Phone and travel limits imposed on jailed pilot

Restrictions on phone use and travel have been imposed on a pilot jailed for helping to smuggle four Albanian migrants into the UK.
Richard Styles, who was arrested at Deenethorpe Airfield in Northamptonshire, has been given a five-year Serious Crime Prevention Order (SCPO).
His British pilot's licence had been confiscated during an earlier prison sentence but Leicester Crown Court heard he had been able to get a US licence.
The National Crime Agency (NCA) said the order would help them monitor the 55-year-old's activity and prevent him "from engaging in further criminality".
Styles was described as "the go-to pilot for the illegal use of light aircraft" by the judge who jailed him for seven years in April 2023 for facilitating illegal immigration.
Another pilot hired the plane used by Styles to take four Albanian migrants from Belgium to Deenethorpe Airfield near Corby.
Acting on a tip-off, officials from the National Crime Agency arrested him in a hanger at the airfield.
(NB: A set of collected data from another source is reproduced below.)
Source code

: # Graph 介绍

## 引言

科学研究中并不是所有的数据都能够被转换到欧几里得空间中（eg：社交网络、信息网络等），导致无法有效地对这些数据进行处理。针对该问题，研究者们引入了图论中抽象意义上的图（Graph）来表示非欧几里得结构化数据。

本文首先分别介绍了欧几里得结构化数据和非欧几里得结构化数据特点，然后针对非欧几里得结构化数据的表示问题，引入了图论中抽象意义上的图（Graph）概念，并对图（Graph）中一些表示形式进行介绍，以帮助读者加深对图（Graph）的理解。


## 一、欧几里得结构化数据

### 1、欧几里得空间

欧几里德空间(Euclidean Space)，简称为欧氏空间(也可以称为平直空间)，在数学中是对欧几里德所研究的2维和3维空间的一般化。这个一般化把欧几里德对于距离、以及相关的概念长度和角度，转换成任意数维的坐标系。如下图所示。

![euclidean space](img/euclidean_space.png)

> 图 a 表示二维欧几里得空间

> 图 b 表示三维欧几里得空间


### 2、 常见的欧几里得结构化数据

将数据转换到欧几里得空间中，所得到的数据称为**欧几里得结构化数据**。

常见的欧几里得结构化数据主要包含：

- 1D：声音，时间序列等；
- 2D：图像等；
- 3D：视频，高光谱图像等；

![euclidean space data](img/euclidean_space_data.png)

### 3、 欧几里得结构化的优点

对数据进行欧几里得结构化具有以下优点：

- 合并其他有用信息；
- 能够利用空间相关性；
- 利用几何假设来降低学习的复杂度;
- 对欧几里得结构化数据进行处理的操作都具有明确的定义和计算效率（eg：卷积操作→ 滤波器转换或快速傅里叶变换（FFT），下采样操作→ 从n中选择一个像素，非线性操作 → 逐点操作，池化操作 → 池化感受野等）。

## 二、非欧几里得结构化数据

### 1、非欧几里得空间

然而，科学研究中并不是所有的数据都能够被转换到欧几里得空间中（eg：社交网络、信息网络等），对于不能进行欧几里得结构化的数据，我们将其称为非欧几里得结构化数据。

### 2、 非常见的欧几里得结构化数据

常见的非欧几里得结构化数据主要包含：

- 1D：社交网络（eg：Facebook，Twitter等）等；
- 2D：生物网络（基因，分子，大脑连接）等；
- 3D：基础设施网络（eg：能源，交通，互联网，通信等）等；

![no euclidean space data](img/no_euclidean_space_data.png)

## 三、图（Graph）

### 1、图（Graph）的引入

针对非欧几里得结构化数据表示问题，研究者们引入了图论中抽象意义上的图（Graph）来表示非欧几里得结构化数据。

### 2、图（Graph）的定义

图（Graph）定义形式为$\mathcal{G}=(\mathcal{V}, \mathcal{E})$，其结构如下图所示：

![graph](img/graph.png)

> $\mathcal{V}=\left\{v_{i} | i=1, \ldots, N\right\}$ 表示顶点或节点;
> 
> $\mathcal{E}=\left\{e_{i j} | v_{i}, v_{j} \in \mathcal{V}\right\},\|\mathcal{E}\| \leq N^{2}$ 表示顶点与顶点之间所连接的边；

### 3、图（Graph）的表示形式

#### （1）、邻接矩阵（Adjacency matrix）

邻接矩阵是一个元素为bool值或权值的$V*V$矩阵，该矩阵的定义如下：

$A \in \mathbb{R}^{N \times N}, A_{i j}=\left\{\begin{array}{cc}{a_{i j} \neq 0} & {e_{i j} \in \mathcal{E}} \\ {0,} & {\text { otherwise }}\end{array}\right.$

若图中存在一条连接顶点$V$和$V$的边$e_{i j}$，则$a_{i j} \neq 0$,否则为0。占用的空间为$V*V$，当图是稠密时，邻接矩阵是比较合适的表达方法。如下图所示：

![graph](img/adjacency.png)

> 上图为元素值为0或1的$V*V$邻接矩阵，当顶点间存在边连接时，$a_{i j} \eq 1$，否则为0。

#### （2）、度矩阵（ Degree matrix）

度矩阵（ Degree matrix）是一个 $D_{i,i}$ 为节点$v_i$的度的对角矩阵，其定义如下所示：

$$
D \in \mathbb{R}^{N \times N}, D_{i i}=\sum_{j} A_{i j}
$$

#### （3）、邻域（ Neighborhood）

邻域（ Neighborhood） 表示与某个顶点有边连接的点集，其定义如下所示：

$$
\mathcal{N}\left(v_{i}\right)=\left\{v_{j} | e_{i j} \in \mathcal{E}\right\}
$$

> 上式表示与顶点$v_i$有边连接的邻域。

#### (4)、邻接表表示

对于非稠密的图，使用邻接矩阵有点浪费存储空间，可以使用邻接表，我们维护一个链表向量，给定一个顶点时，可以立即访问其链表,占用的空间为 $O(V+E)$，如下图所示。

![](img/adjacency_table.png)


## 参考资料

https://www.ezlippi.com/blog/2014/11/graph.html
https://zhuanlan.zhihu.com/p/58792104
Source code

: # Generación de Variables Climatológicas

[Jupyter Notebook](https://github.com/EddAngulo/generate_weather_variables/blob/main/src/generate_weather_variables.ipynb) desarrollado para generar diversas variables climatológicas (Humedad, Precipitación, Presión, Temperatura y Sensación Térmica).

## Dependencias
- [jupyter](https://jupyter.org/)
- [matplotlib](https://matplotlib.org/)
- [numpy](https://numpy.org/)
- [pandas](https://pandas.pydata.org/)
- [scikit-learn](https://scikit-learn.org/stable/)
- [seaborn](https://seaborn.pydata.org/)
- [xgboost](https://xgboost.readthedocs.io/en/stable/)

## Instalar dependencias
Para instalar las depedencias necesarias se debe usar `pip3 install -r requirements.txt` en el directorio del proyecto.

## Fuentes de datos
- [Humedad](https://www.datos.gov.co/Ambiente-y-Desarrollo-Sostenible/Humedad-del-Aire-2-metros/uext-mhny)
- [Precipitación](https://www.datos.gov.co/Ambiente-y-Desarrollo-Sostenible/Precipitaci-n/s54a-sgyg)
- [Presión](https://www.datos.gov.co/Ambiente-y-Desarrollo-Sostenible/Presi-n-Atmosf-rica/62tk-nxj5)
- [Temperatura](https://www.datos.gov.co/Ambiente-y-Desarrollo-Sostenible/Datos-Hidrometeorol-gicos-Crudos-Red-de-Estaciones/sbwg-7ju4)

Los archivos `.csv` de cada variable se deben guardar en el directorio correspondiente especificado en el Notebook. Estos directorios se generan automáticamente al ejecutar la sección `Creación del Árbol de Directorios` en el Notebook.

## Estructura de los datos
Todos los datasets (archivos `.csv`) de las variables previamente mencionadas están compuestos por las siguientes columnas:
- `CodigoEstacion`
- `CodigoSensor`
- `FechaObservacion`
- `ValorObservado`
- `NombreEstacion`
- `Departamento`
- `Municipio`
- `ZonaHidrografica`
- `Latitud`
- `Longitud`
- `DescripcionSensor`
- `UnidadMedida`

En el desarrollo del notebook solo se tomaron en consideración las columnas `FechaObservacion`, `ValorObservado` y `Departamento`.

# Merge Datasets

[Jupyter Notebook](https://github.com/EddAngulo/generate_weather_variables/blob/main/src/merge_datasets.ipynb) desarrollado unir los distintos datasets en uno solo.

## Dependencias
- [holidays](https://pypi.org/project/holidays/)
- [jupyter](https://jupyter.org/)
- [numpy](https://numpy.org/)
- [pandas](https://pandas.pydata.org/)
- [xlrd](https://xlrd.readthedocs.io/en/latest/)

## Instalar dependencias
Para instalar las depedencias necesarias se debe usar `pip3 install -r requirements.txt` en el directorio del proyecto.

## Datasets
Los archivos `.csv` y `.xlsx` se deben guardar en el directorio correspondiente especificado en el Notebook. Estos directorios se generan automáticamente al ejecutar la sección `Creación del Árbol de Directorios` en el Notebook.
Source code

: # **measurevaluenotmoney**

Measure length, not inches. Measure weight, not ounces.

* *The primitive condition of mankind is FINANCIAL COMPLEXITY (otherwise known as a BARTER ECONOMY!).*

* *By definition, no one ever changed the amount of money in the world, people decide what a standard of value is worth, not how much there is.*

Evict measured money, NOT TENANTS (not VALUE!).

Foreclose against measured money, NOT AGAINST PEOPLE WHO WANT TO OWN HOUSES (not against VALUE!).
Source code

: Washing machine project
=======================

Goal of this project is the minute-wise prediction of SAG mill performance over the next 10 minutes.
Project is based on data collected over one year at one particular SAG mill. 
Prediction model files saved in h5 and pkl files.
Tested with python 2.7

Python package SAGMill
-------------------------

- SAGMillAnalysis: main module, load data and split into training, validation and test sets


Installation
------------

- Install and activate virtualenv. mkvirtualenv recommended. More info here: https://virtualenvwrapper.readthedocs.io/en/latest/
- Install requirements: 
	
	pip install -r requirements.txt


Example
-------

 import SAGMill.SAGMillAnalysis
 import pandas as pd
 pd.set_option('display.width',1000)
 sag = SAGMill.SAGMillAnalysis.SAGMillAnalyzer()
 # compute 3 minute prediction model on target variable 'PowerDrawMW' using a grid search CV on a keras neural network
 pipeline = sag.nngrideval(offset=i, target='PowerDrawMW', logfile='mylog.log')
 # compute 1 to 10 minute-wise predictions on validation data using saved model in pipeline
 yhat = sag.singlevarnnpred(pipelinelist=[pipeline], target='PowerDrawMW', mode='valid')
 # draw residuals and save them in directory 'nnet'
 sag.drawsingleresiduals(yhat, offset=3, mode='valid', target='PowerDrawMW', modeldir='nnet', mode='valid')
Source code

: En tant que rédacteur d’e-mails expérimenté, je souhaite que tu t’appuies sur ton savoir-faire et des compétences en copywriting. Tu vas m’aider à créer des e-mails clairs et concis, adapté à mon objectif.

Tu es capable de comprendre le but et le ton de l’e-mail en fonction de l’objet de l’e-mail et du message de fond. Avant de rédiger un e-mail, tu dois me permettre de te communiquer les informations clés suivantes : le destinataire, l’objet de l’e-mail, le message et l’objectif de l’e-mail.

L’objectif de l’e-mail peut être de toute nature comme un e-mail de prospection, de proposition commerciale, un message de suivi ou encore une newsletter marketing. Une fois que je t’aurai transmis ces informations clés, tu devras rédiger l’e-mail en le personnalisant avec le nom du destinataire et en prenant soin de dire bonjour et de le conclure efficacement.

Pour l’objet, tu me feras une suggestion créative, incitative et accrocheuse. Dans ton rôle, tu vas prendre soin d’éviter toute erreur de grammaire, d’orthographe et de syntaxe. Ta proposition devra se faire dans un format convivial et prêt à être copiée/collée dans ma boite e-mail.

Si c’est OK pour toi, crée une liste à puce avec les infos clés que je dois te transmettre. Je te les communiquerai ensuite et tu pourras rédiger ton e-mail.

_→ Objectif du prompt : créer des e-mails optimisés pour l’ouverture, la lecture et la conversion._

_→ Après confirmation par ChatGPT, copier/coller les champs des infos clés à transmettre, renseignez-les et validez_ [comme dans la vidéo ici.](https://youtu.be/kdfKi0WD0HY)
Styles, of no fixed address, has been given a five-year SCPO that includes:
- Restrictions on communication devices
- Restrictions on entry to airports and airfields
- Prohibition on private aircraft
- Prohibitions on importations
- Restrictions on travel and travel documents
- Restrictions on associating with other people

The pilot who hired the plane, Silvano Turchet from West Bridgford in Nottinghamshire, was jailed for seven-and-a-half years.
The taxi driver who picked the migrants up, Vijayakumar Sivakumar, from Tooting in London, was sent to prison for four-and-a-half years.
Alison Abbott from the NCA said: "Offenders involved in organised crime groups so often think they can return to their criminal ventures once they are released from prison.
"But making them subject to Serious Crime Prevention Orders mean we will continue to monitor their activity and prevent them from engaging in further criminality."